2. Des représentations catholiques de la ville ?

Le vocabulaire géographique et sociologique utilisé dans la Semaine religieuse pour nommer les espaces apporte des éléments de réponse intéressants119. Le dépouillement systématique des diverses rubriques pour les années 1945-1953 permet d’affirmer que le mot « banlieue » apparaît peu. Si l’on excepte l’expression « Christ dans la banlieue » et les avis notifiant des modifications dans les limites de paroisses ou d’archiprêtrés évoqués plus haut, le terme est utilisé seulement deux fois, dans les deux cas en 1951.

La première occurrence concerne l’annonce d’une réunion « pour les prêtres de la Banlieue RURALE de Lyon ». L’aviss'adresse à tous les prêtres« qui ont dans leurs paroisses des salariés agricoles (mariés ou célibataires), spécialement les jardiniers, maraîchers, arboriculteurs, etc., de la région avoisinant plus immédiatement Lyon »120. La banlieue est donc un espace contigu à la commune de Lyon (« avoisinant plus immédiatement »), aux contours flous (« région »), et rurale du fait de la présence de professionnels de l’agriculture. Le mot est encore utilisé dans l’adresse « Pour Messieurs les curés de Lyon et de la banlieue » pour lesquels des réunions mensuelles sont organisées à l’initiative de Mgr Ancel121. L’apostolat de l’évêque auxiliaire de Lyon en milieu ouvrier laisse supposer que ce sont les curés des périphéries ouvrières qui sont ici désignés, mais les limites spatiales ne sont pas précisées. Ces limites sont-elles d’ailleurs clairement établies par Mgr Ancel ? Les prêtres eux-mêmes connaissent-ils ces délimitations? La faible récurrence de ce terme dans les pages de l’annuaire officiel du diocèse oblige à en douter.

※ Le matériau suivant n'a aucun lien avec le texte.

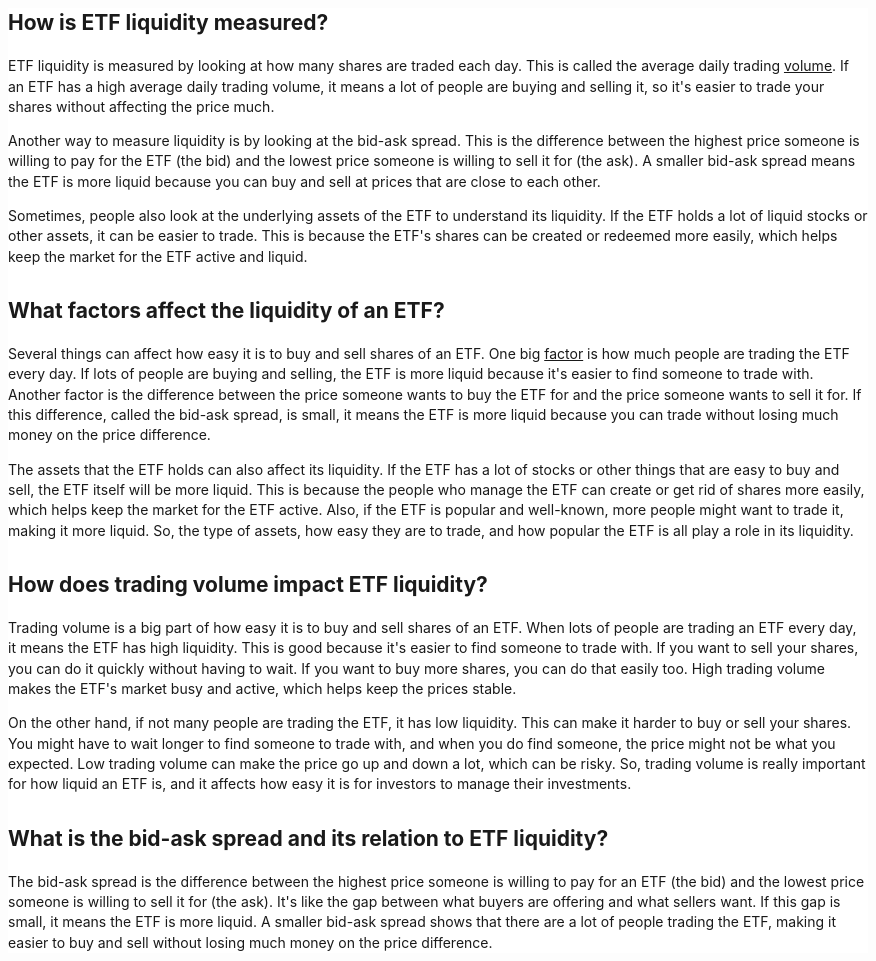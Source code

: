 ## How is ETF liquidity measured?

ETF liquidity is measured by looking at how many shares are traded each day. This is called the average daily trading [volume](/wiki/volume-trading-strategy). If an ETF has a high average daily trading volume, it means a lot of people are buying and selling it, so it's easier to trade your shares without affecting the price much.

Another way to measure liquidity is by looking at the bid-ask spread. This is the difference between the highest price someone is willing to pay for the ETF (the bid) and the lowest price someone is willing to sell it for (the ask). A smaller bid-ask spread means the ETF is more liquid because you can buy and sell at prices that are close to each other.

Sometimes, people also look at the underlying assets of the ETF to understand its liquidity. If the ETF holds a lot of liquid stocks or other assets, it can be easier to trade. This is because the ETF's shares can be created or redeemed more easily, which helps keep the market for the ETF active and liquid.

## What factors affect the liquidity of an ETF?

Several things can affect how easy it is to buy and sell shares of an ETF. One big [factor](/wiki/factor-investing) is how much people are trading the ETF every day. If lots of people are buying and selling, the ETF is more liquid because it's easier to find someone to trade with. Another factor is the difference between the price someone wants to buy the ETF for and the price someone wants to sell it for. If this difference, called the bid-ask spread, is small, it means the ETF is more liquid because you can trade without losing much money on the price difference.

The assets that the ETF holds can also affect its liquidity. If the ETF has a lot of stocks or other things that are easy to buy and sell, the ETF itself will be more liquid. This is because the people who manage the ETF can create or get rid of shares more easily, which helps keep the market for the ETF active. Also, if the ETF is popular and well-known, more people might want to trade it, making it more liquid. So, the type of assets, how easy they are to trade, and how popular the ETF is all play a role in its liquidity.

## How does trading volume impact ETF liquidity?

Trading volume is a big part of how easy it is to buy and sell shares of an ETF. When lots of people are trading an ETF every day, it means the ETF has high liquidity. This is good because it's easier to find someone to trade with. If you want to sell your shares, you can do it quickly without having to wait. If you want to buy more shares, you can do that easily too. High trading volume makes the ETF's market busy and active, which helps keep the prices stable.

On the other hand, if not many people are trading the ETF, it has low liquidity. This can make it harder to buy or sell your shares. You might have to wait longer to find someone to trade with, and when you do find someone, the price might not be what you expected. Low trading volume can make the price go up and down a lot, which can be risky. So, trading volume is really important for how liquid an ETF is, and it affects how easy it is for investors to manage their investments.

## What is the bid-ask spread and its relation to ETF liquidity?

The bid-ask spread is the difference between the highest price someone is willing to pay for an ETF (the bid) and the lowest price someone is willing to sell it for (the ask). It's like the gap between what buyers are offering and what sellers want. If this gap is small, it means the ETF is more liquid. A smaller bid-ask spread shows that there are a lot of people trading the ETF, making it easier to buy and sell without losing much money on the price difference.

L’usage des termes « rural » et « urbain » est également peu fréquent dans le bulletin diocésain pour ces années 1945-1953. L’expression « paroisses urbaines » n’apparaît qu’une seule fois, à propos de la question du logement en 1947. Le communiqué du cardinal Gerlier, qui s’indigne des conditions insalubres dans lesquelles vivent de nombreux ménages, est à lire « dans les paroisses urbaines au premier dimanche libre »122. Ici, même si la suite du communiqué désigne explicitement le milieu ouvrier comme la première victime de ces difficultés, le terme « urbain » semble désigner plus largement l’ensemble des paroisses de la ville ou de sa proche périphérie dans lesquelles les fidèles sont censés apporter un soutien moral, matériel ou financier aux mal-logés. Le terme « urbain » paraît commode pour tracer les contours d’un espace de proximité de charité, mais il n’a pas de portée géographique précise.

Notes
119.

Suivant en cela l’hypothèse féconde d’Émile Poulat selon laquelle les Semaines religieuses, émanant de l’administration diocésaine, sont révélatrices d’un « état d’esprit » et constituent une source privilégiée pour l’observation sociologique en tant qu’expression de l’institution. (Émile Poulat, Les Semaines religieuses. Approche socio-historique et bibliographique des Bulletins diocésains français, Lyon, Centre d’histoire du catholicisme, 1973, p. 24 et suivantes).

120.

Semaine religieuse du diocèse de Lyon, 20 août 1951.

121.

Semaine religieuse du diocèse de Lyon, 25 octobre 1951.

122.

« Le problème actuel du logement », Semaine religieuse du diocèse de Lyon, 4 avril 1947.